Click here for the introduction to the Round and Square series about Marcel Granet, "La Pensée Cyclique"
One year ago on Round and Square (9 April 2011)—Exilic Response: Introduction
This series is dedicated to understanding one of the most fascinating intellects of the twentieth century, Marcel Granet (1884-1940). In an earlier era, he might have been considered (at least by bibliophiles studying tomes ranging from De l'esprit des lois to 呂氏春秋 between the world wars) the most interesting man in the world.
For me, he is every bit of that (as we say back home). Granet's range
of interests in social theory and Chinese literature were profound,
catholic, and engrossing. I hope that (whether you are interested in
French, social theory, or Chinese) you will give Monsieur Granet a
little bit of your attention. The material is not simple, by any means,
but it is an ideal way to grasp how knowledge really works.
Emile Durkheim, arguing against philosophical and
psychological traditions that gave little sense of humans acting in concert,
more than occasionally used rhetoric instead of evidence to persuade, sometimes
to the detriment of his own account. Durkheim has often been accused of attacking individualistic and
“psychologistic” explanations and promoting sociological ones to such an extent
that he needlessly overplays and simplifies what is already a quite powerful
argument. It is as though the pressure
of fighting against John Stuart Mill and Herbert Spencer (not to mention Sir
James Frazer and other twentieth century writers) created a rhetorical attack
mode that was as likely to weaken Durkheim’s overall argument as strengthen it.[2]
An excellent example of both the strengths and weaknesses of the Année sociologique school can be seen in the study that Durkheim co-authored with his nephew Marcel Mauss, “De quelques formes primitives de classification"—Primitive Classification.[3] To begin, it shows the deeply collaborative nature of a group of scholars committed to articulating the nature of social processes. It was not only uncle and nephew who contributed such work, but many other scholars working together on ideas that have provided a great deal of intellectual energy to later generations of anthropologists and sociologists. Indeed, Marcel Mauss himself was an indefatigable collaborator who wrote many works with other authors and finished the works of authors who died in World War I.

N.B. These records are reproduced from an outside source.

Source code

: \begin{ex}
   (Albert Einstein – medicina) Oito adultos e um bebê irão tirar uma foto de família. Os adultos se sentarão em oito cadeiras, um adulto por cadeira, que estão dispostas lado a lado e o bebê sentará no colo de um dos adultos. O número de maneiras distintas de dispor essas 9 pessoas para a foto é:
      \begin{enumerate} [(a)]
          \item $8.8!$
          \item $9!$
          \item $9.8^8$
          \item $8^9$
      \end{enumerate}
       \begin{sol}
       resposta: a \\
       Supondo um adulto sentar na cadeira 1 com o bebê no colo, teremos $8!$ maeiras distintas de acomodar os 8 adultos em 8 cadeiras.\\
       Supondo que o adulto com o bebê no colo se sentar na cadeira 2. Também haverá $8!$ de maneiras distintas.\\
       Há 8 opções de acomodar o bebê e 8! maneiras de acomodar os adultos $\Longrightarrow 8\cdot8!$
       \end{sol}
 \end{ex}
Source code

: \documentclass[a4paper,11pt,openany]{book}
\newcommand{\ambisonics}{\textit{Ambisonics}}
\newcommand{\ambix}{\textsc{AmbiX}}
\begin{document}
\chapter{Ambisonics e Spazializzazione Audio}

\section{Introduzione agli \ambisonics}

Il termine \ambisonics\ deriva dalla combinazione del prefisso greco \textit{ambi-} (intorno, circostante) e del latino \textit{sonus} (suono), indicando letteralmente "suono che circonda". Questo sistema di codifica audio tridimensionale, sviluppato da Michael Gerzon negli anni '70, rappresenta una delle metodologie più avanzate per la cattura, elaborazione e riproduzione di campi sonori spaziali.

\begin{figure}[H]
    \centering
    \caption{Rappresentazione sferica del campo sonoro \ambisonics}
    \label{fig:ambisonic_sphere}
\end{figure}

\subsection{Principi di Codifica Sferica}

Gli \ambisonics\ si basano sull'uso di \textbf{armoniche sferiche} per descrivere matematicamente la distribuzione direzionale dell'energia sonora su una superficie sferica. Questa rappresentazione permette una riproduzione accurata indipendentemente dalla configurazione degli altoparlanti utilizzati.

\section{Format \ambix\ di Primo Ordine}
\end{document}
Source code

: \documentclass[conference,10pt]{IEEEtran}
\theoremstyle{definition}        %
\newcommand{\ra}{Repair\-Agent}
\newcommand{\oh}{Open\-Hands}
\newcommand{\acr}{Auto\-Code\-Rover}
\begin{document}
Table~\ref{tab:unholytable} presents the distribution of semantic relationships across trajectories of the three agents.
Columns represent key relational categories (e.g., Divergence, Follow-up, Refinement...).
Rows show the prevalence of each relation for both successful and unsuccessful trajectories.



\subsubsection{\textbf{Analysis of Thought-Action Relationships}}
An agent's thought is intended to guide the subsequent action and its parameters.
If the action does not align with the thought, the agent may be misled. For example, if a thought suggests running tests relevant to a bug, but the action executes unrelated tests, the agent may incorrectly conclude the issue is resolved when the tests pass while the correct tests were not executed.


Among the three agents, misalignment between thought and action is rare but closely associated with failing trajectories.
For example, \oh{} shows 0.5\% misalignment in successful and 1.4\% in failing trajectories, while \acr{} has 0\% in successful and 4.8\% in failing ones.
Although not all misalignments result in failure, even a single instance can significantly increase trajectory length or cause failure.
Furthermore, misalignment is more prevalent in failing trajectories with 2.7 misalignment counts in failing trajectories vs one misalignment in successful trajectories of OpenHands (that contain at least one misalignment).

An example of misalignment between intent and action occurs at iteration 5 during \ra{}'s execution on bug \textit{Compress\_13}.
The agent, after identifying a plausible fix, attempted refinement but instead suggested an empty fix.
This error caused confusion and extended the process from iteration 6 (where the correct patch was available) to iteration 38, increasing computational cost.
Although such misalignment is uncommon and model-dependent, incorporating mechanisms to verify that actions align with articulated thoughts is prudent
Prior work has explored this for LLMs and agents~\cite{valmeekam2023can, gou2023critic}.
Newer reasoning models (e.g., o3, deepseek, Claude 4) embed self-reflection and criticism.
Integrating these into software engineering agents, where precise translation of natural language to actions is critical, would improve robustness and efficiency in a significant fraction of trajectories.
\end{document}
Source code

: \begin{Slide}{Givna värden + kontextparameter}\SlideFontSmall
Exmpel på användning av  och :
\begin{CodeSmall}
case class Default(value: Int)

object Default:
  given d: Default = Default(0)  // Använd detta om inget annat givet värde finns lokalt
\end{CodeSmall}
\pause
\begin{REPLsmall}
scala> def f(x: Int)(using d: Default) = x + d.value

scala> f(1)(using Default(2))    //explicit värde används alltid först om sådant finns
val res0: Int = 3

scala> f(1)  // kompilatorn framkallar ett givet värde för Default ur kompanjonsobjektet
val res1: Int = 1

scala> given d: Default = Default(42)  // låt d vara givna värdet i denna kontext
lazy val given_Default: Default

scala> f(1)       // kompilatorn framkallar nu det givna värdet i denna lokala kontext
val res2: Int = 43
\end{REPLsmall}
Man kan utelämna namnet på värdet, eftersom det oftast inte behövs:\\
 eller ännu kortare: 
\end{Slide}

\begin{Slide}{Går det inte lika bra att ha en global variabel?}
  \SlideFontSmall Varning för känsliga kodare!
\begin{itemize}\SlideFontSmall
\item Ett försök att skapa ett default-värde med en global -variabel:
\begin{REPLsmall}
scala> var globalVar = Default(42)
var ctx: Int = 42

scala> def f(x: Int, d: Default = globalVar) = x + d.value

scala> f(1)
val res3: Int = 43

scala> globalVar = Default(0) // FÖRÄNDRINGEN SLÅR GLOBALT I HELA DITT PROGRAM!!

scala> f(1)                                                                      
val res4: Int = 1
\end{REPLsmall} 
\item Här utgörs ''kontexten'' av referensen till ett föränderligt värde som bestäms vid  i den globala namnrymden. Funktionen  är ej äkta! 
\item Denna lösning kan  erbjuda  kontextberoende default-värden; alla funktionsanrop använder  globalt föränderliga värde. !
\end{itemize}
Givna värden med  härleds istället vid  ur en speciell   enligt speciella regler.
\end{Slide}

The question that Durkheim and Mauss sought to answer in Primitive Classification is the first of its kind in sociology, for no previous work addressed itself to why people classify things as they classify themselves—“to isolate classification as an aspect of culture to which sociological enquiry should be directed."[4] Durkheim would later use the foundation of this study in his magnum opus on religious thought, and it provides a great insight into the manner in which thinkers in the Année sociologique tradition dealt with total social phenomena.[5]
The work contains all of the weaknesses of Durkheim’s adamant rhetoric, however, and that can bee seen on both the first and last pages, where psychology is the enemy and sociology a savior. Note in particular the vagueness and simplicity surrounding words used to describe individual themes and the energy and strength with those surrounding the social.[6]
The discoveries of contemporary psychology have thrown into prominence
the frequent illusion that we regard certain mental operations as simple and
elementary when they are really very complex. We now know what a
multiplicity of elements make up the mechanism by virtue of which we
construct, project, and localize in space our representations of the tangible
world. But this operation of dissociation has been only very rarely applied as
yet to operations which are properly speaking logical.
The faculties
of definition, deduction, and induction are generally considered as immediately given in the constitution of
individual understanding…It is thought that there have been no important
changes except in the way of employing them; that in their essential features
they have been fully formed as long as mankind has existed. It has
not even been imagined that they might have been formed by a painful combination of elements borrowed
from extremely different sources, quite
foreign to logic, and laboriously organized. And this conception of the matter was not at
all surprising so long as the development of logical faculties was thought to belong simply to individual
psychology, so long as no one had the idea of seeing in these methods of
scientific thought veritable social
institutions whose origin sociology alone can retrace and explain.[7]
The tone is set in the quotation above, and their point is made clear in the remainder of the introduction, even though they assert that they shall not prejudge the solution. For tens of pages Durkheim and Mauss painstakingly refer to ethnological reports from Australia, the Zuni and Sioux, and even China. At the heart of it all, they assert that ideas are the outgrowth of society—that the way we represent the world and divide it into categories is grounded in how we interact with something a great deal larger than ourselves. It is a powerful idea that led many thinkers to apply it to their own sources. Let's take a look at two key conclusions.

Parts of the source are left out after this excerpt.